Lorsqu’elle vit l’affreux spectacle, elle jeta des cris à son tour.

— Bonté divine ! ayez pitié de nous !… C’est une tuerie, un massacre, une œuvre du diable, ô Dieu de miséricorde !

Puis, voyant Mignot près d’enjamber l’appui de la fenêtre, elle l’en empêcha.

— Non, non ! n’entrez pas, il faut savoir, il faut appeler.

Mais, justement, comme elle se retournait, cherchant du monde, elle aperçut le père Philibin et le frère Fulgence, qui débouchaient de la rue Courte, venant de la place des Capucins, où Geneviève et ces dames les avaient vu passer. Elle les reconnut, leva les mains au ciel, ainsi qu’à l’apparition du bon Dieu lui-même.

— Oh ! mon père, oh ! mon frère, venez, venez vite, le démon a passé par ici !

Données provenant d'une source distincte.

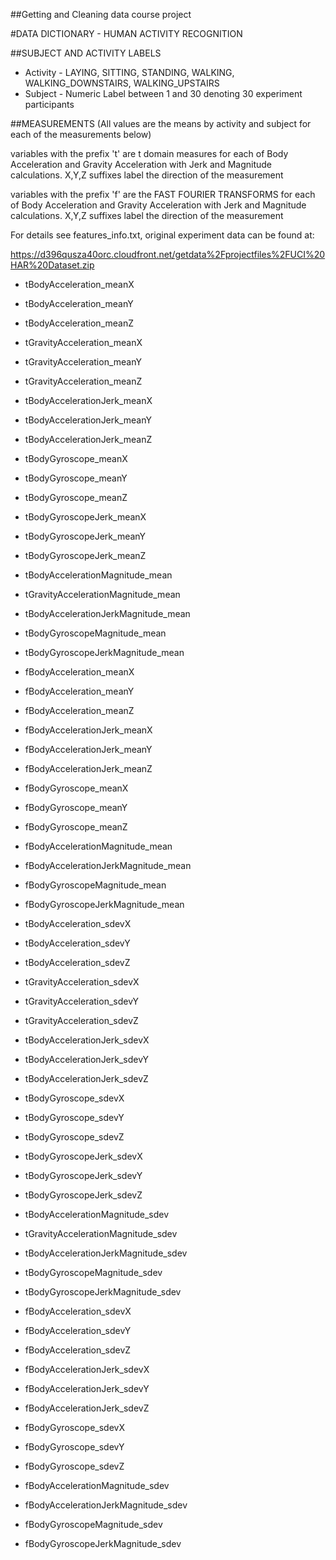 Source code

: ##Getting and Cleaning data course project


#DATA DICTIONARY - HUMAN ACTIVITY RECOGNITION

##SUBJECT AND ACTIVITY LABELS

 - Activity - LAYING, SITTING, STANDING, WALKING, WALKING_DOWNSTAIRS, WALKING_UPSTAIRS
 - Subject - Numeric Label between 1 and 30 denoting 30 experiment participants


##MEASUREMENTS (All values are the means by activity and subject for each of the measurements below)

variables with the prefix 't' are t domain measures for each of Body Acceleration and 
Gravity Acceleration with Jerk and Magnitude calculations. X,Y,Z suffixes label the direction 
of the measurement

variables with the prefix 'f' are the FAST FOURIER TRANSFORMS for each of Body Acceleration and 
Gravity Acceleration with Jerk and Magnitude calculations. X,Y,Z suffixes label the direction 
of the measurement

For details see
features_info.txt, original experiment data can be found at:

 https://d396qusza40orc.cloudfront.net/getdata%2Fprojectfiles%2FUCI%20HAR%20Dataset.zip 


 - tBodyAcceleration_meanX  
 - tBodyAcceleration_meanY  
 - tBodyAcceleration_meanZ  

 - tGravityAcceleration_meanX 
 - tGravityAcceleration_meanY 
 - tGravityAcceleration_meanZ 

 - tBodyAccelerationJerk_meanX 
 - tBodyAccelerationJerk_meanY
 - tBodyAccelerationJerk_meanZ

 - tBodyGyroscope_meanX
 - tBodyGyroscope_meanY
 - tBodyGyroscope_meanZ

 - tBodyGyroscopeJerk_meanX
 - tBodyGyroscopeJerk_meanY
 - tBodyGyroscopeJerk_meanZ

 - tBodyAccelerationMagnitude_mean
 - tGravityAccelerationMagnitude_mean
 - tBodyAccelerationJerkMagnitude_mean
 - tBodyGyroscopeMagnitude_mean
 - tBodyGyroscopeJerkMagnitude_mean

 - fBodyAcceleration_meanX
 - fBodyAcceleration_meanY
 - fBodyAcceleration_meanZ

 - fBodyAccelerationJerk_meanX
 - fBodyAccelerationJerk_meanY
 - fBodyAccelerationJerk_meanZ

 - fBodyGyroscope_meanX
 - fBodyGyroscope_meanY
 - fBodyGyroscope_meanZ

 - fBodyAccelerationMagnitude_mean
 - fBodyAccelerationJerkMagnitude_mean
 - fBodyGyroscopeMagnitude_mean
 - fBodyGyroscopeJerkMagnitude_mean

 - tBodyAcceleration_sdevX
 - tBodyAcceleration_sdevY
 - tBodyAcceleration_sdevZ

 - tGravityAcceleration_sdevX
 - tGravityAcceleration_sdevY
 - tGravityAcceleration_sdevZ

 - tBodyAccelerationJerk_sdevX
 - tBodyAccelerationJerk_sdevY
 - tBodyAccelerationJerk_sdevZ

 - tBodyGyroscope_sdevX
 - tBodyGyroscope_sdevY
 - tBodyGyroscope_sdevZ

 - tBodyGyroscopeJerk_sdevX
 - tBodyGyroscopeJerk_sdevY
 - tBodyGyroscopeJerk_sdevZ

 - tBodyAccelerationMagnitude_sdev
 - tGravityAccelerationMagnitude_sdev
 - tBodyAccelerationJerkMagnitude_sdev
 - tBodyGyroscopeMagnitude_sdev
 - tBodyGyroscopeJerkMagnitude_sdev

 - fBodyAcceleration_sdevX
 - fBodyAcceleration_sdevY
 - fBodyAcceleration_sdevZ

 - fBodyAccelerationJerk_sdevX
 - fBodyAccelerationJerk_sdevY
 - fBodyAccelerationJerk_sdevZ

 - fBodyGyroscope_sdevX
 - fBodyGyroscope_sdevY
 - fBodyGyroscope_sdevZ

 - fBodyAccelerationMagnitude_sdev
 - fBodyAccelerationJerkMagnitude_sdev
 - fBodyGyroscopeMagnitude_sdev
 - fBodyGyroscopeJerkMagnitude_sdev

Les deux religieux s’approchèrent, reçurent l’horrible secousse. Tandis que le père Philibin, énergique et réfléchi, restait silencieux, le frère Fulgence, impulsif, cédant au continuel besoin de se mettre en avant, se répandait en exclamations.

— Ah ! le pauvre enfant !… Ah ! le crime exécrable ! un enfant si doux, si bon, le meilleur de nos élèves, et si pieux, si fervent !… Voyons, il faut nous rendre compte, nous ne pouvons laisser les choses ainsi.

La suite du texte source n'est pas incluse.